P.6: The file lists current outcomes of the centres’ safeguarding measures to demonstrate that the programme can serve as a viable model for other countries. This is because the centres display a number of replicable characteristics, including being based on local resources and technical know-how; serving local demand; the emphasis on sharing know-how within, among centres and beyond; the permanent involvement of the community; transmission, documentation and promotion mechanisms; and support to individual craftspeople through their own associations. The programme also raises awareness on the sustainable safeguarding of traditional craftsmanship and promotes local development, integrating cultural and economic concerns while fostering respect for human diversity and creativity and an attitude of open-mindedness towards the benefits of foreign influence, through national and international exchanges.
P.7: The file notes that the centres have already developed various ways to share their experiences, including with educational institutions locally, nationally and internationally (cooperation with universities and schools, as well as apprenticeship schemes), and with the general public (internet platforms and guided tours). The centres have expressed their willingness to continue sharing their experiences and contribute to similar initiatives.

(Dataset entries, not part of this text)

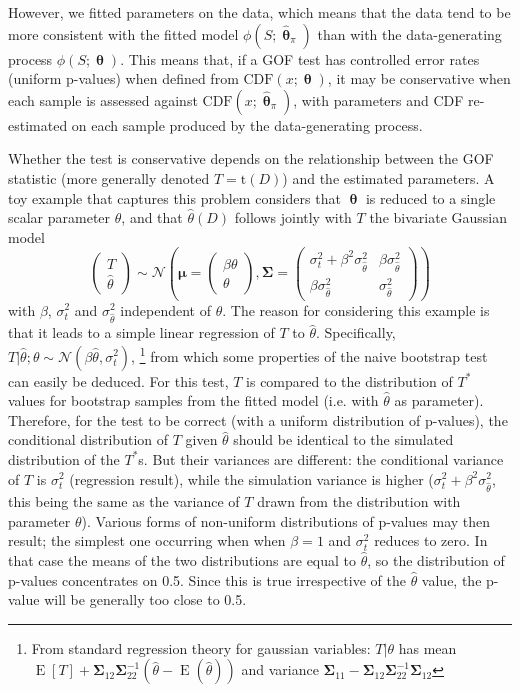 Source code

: \documentclass[a4paper]{article}\usepackage[]{graphicx}\usepackage[]{color}
\newcommand{\data}{\ensuremath{D}}
\newcommand{\CDF}{\ensuremath{\mathrm{CDF}}}
\newcommand{\tfn}{\ensuremath{\mathrm{t}}}
\newcommand{\bth}{\ensuremath{\bm{\uptheta}}}
\newcommand{\bSigma}{\ensuremath{\boldsymbol{\Sigma}}}
\DeclareMathOperator{\Esp}{E}
\begin{document}
However, we fitted parameters on the data, which means that the data tend to be more consistent with the fitted model $\phi(S;\hat{\bth}_\pi)$ than with the data-generating process $\phi(S; \bth)$. This means that, if a GOF test has controlled error rates (uniform p-values) when defined from $\CDF(x;\bth)$, it may be conservative when each sample is assessed against  $\CDF(x;\hat{\bth}_\pi)$, with parameters and CDF re-estimated on each sample produced by the data-generating process.

Whether the test is conservative depends on the relationship between the GOF statistic (more generally denoted $T=\tfn(D)$) and the estimated parameters. A toy example that captures this problem considers that $\bth$ is reduced to a single scalar parameter $\theta$, and that $\hat{\theta}(\data)$ follows jointly with $T$ the bivariate Gaussian model
\begin{equation*}
	\begin{pmatrix}T\\  \hat{\theta}\end{pmatrix} \sim \mathcal{N}\left(\boldsymbol{\mu}=\begin{pmatrix}\beta \theta\\ \theta\end{pmatrix}, \bSigma=\begin{pmatrix}
	\sigma^2_t+\beta^2 \sigma^2_{\hat{\theta}}& \beta \sigma^2_{\hat{\theta}}\\
	\beta \sigma^2_{\hat{\theta}}& \sigma^2_{\hat{\theta}}
	\end{pmatrix}\right)
\end{equation*}
with $\beta$, $\sigma^2_t$ and $\sigma^2_{\hat{\theta}}$ independent of $\theta$. The reason for considering this example is that it leads to a simple linear regression of $T$ to $\hat{\theta}$. Specifically, $T|\hat{\theta}; \theta \sim \mathcal{N}(\beta\hat{\theta},\sigma^2_t)$,%
%
\footnote[3]{From standard regression theory for gaussian variables: $T|\theta$ has mean $\Esp[T]+\bSigma_{12} \bSigma_{22}^{-1}(\hat{\theta}-\Esp(\hat{\theta}))$ and variance $\bSigma_{11}-\bSigma_{12} \bSigma_{22}^{-1}\bSigma_{12}$} %
%
from which some properties of the naive bootstrap test can easily be deduced. For this test, $T$ is compared to the distribution of $T^*$ values for bootstrap samples from the fitted model (i.e. with $\hat{\theta}$ as parameter). Therefore, for the test to be correct (with a uniform distribution of p-values), the conditional distribution of $T$ given $\hat{\theta}$ should be identical to the simulated distribution of the $T^*$s. But their variances are different: the conditional variance of $T$ is $\sigma^2_t$ (regression result), while the simulation variance is higher ($\sigma^2_t+\beta^2 \sigma^2_{\hat{\theta}}$, this being the same as the variance of $T$ drawn from the distribution with parameter $\theta$).  Various forms of non-uniform distributions of p-values may then result; the simplest one occurring when when $\beta=1$ and $\sigma^2_t$ reduces to zero. In that case the means of the two distributions are equal to $\hat{\theta}$, so the distribution of p-values concentrates on 0.5. Since this is true irrespective of the $\hat{\theta}$ value, the p-value will be generally too close to 0.5.
\end{document}
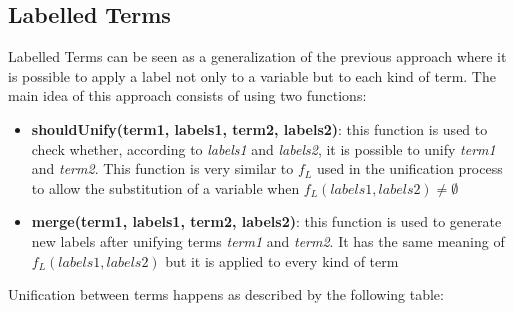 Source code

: \subsection{Labelled Terms}\label{subsec:labelled_terms}
Labelled Terms can be seen as a generalization of the previous approach where it is possible to apply a label not only to a variable
but to each kind of term. The main idea of this approach consists of using two functions:
\begin{itemize}
    \item \textbf{shouldUnify(term1, labels1, term2, labels2)}: this function is used to check whether, according to \textit{labels1} and \textit{labels2},
    it is possible to unify \textit{term1} and \textit{term2}. This function is very similar to $f_L$ used in
    the unification process to allow the substitution of a variable when $f_L(labels1,labels2) \neq \emptyset$
    \item \textbf{merge(term1, labels1, term2, labels2)}: this function is used to generate new labels after unifying terms \textit{term1} and \textit{term2}.
    It has the same meaning of $f_L(labels1,labels2)$ but it is applied to every kind of term
\end{itemize}
Unification between terms happens as described by the following table:

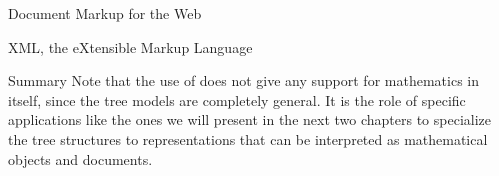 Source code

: \begin{tchapter}[id=markup-web]{Document Markup for the Web}
\begin{tsection}[id=xml]{XML, the eXtensible Markup Language}
\begin{tsubsection}[id=xml-summary]{Summary}
  Note that the use of {\xml} does not give any support for mathematics in itself, since
  the tree models are completely general. It is the role of specific {\xml} applications
  like the ones we will present in the next two chapters to specialize the {\xml} tree
  structures to representations that can be interpreted as mathematical objects and
  documents.
\end{tsubsection}
\end{tsection}
\end{tchapter}

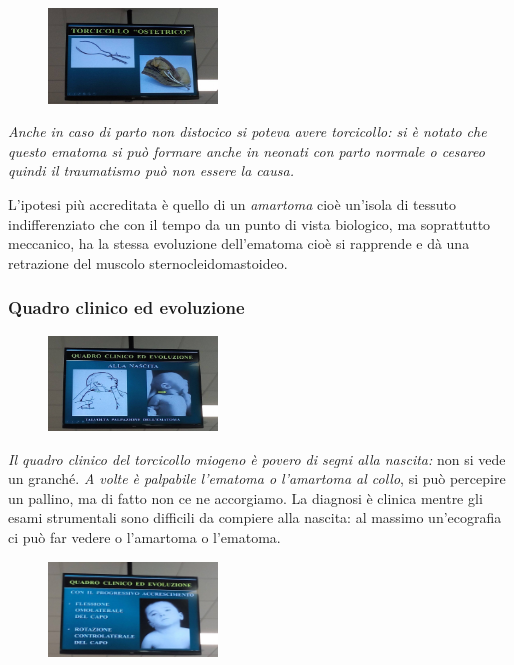 \begin{figure}[!ht]
\centering
\includegraphics[width=0.4\textwidth]{013/image22.jpeg}
\end{figure}

\emph{Anche in caso di parto non distocico si poteva avere torcicollo: si è notato che questo ematoma si può formare anche in neonati con parto normale o cesareo quindi il traumatismo può non essere la causa.}

L'ipotesi più accreditata è quello di un \emph{amartoma} cioè un'isola di tessuto indifferenziato che con il tempo da un punto di vista biologico, ma soprattutto meccanico, ha la stessa evoluzione dell'ematoma cioè si rapprende e dà una retrazione del muscolo sternocleidomastoideo.

\subsubsection{Quadro clinico ed evoluzione}

\begin{figure}[!ht]
\centering
\includegraphics[width=0.4\textwidth]{013/image23.jpeg}
\end{figure}

\emph{Il quadro clinico del torcicollo miogeno è povero di segni alla nascita:} non si vede un granché. \emph{A volte è palpabile l'ematoma o l'amartoma al collo}, si può percepire un pallino, ma di fatto non ce ne accorgiamo. La diagnosi è clinica mentre gli esami strumentali sono difficili da compiere alla nascita: al massimo un'ecografia ci può far vedere o l'amartoma o l'ematoma.

\begin{figure}[!ht]
\centering
\includegraphics[width=0.4\textwidth]{013/image24.jpeg}
\end{figure}

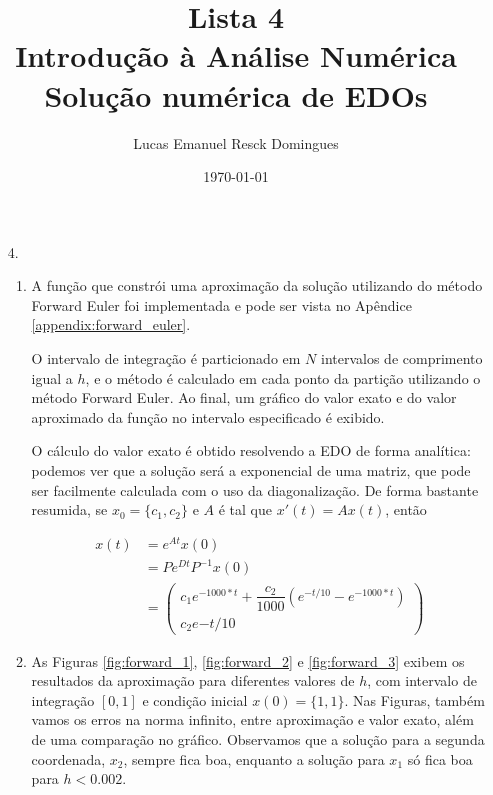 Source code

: \documentclass{article}
\title{Lista 4 \\
\large Introdução à Análise Numérica \\
Solução numérica de EDOs}
\author{Lucas Emanuel Resck Domingues}
\date{\today}
\begin{document}
    \maketitle

    \begin{enumerate}
        \item[4.]
            \begin{enumerate}
                \item A função que constrói uma aproximação
                    da solução utilizando do método Forward
                    Euler foi implementada e pode ser vista
                    no Apêndice \ref{appendix:forward_euler}.

                    O intervalo de integração é particionado
                    em $N$ intervalos de comprimento igual a $h$,
                    e o método é calculado em cada ponto da partição
                    utilizando o método Forward Euler. Ao final,
                    um gráfico do valor exato e do valor aproximado
                    da função no intervalo especificado é exibido.

                    O cálculo do valor exato é obtido resolvendo
                    a EDO de forma analítica: podemos ver que a solução
                    será a exponencial de uma matriz, que pode ser
                    facilmente calculada com o uso da diagonalização.
                    De forma bastante resumida, se $x_0 = \{c_1, c_2\}$
                    e $A$ é tal que $x'(t) = A x(t)$, então

                    \begin{align*}
                        x(t) &= e^{At} x(0) \\
                        &= Pe^{Dt}P^{-1} x(0) \\
                        &= \begin{pmatrix}
                            c_1 e^{-1000*t} + \dfrac{c_2}{1000}\left(e^{-t/10} - e^{-1000*t}\right) \\[6pt]
                            c_2 e{-t/10}
                        \end{pmatrix}
                    \end{align*}

                \item As Figuras \ref{fig:forward_1},
                    \ref{fig:forward_2} e \ref{fig:forward_3}
                    exibem os resultados da aproximação para diferentes
                    valores de $h$, com intervalo de integração $[0, 1]$
                    e condição inicial $x(0) = \{1, 1\}$. Nas Figuras,
                    também vamos os erros na norma infinito, entre
                    aproximação e valor exato, além de uma comparação
                    no gráfico. Observamos que a solução para a segunda
                    coordenada, $x_2$, sempre fica boa, enquanto a solução
                    para $x_1$ só fica boa para $h < 0.002$.
                

\end{enumerate}
\end{enumerate}
\end{document}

P.8: The file provides examples of assessments carried out on the performance of the centres. These include periodic internal reviews to assess all activities; the use of social media for visitor feedback; feedback from the wider community; externally driven monitoring mechanisms (arising from government and EU grants) and, in one case, the award of a national quality label for educational courses. Monthly meetings and surveys provide the centres with reports and figures as a basis for planning, sustaining quality and making improved decisions.
P.9: The file shows that the centres strive to safeguard the knowledge of traditional craftsmanship and improve the quality of life for people living in rural areas – both of which are issues of concern in developing countries. The aims of the programme may, therefore, apply to these countries (creating jobs and thus encouraging young people to stay, collaborative production processes to reduce costs, sustainable use of local resources, and enhanced local pride and identity). While this may be the case, it should be noted that the initiative was not developed to be primarily applicable to developing countries. All activities are, therefore, not necessarily applicable and the requirement of external financial support may constitute an obstacle in this respect.
- Selects Regional Centres for Craftsmanship: a strategy for safeguarding the cultural heritage of traditional handicraft as a programme, project or activity best reflecting the principles and objectives of the Convention and commends the submitting State on a well-researched and well-presented proposal.